# Records for processing:
========================================================================

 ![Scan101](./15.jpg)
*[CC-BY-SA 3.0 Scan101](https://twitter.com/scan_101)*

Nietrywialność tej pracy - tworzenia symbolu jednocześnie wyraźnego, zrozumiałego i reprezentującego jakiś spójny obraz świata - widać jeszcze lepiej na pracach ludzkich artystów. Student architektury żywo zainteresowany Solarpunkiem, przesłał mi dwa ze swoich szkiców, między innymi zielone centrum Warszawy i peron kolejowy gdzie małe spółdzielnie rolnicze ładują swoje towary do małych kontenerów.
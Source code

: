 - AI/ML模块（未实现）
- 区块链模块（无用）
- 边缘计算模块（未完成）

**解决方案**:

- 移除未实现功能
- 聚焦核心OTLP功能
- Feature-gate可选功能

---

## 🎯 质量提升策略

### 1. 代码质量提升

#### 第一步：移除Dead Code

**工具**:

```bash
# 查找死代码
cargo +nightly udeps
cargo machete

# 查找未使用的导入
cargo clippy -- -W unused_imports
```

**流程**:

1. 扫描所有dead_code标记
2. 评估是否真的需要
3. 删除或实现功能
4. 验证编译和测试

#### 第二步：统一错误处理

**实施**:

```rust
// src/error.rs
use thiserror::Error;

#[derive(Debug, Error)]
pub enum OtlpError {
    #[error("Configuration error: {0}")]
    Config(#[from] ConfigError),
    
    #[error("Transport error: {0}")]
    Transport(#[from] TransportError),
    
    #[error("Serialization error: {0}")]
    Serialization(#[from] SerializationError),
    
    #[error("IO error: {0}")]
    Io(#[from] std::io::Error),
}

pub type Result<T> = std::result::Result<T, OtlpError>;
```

========================================================================

# What the exercise asks:
State how many lines in the records contain the string "cargo". Give the number with no words around it.

# Answer to the problem:
3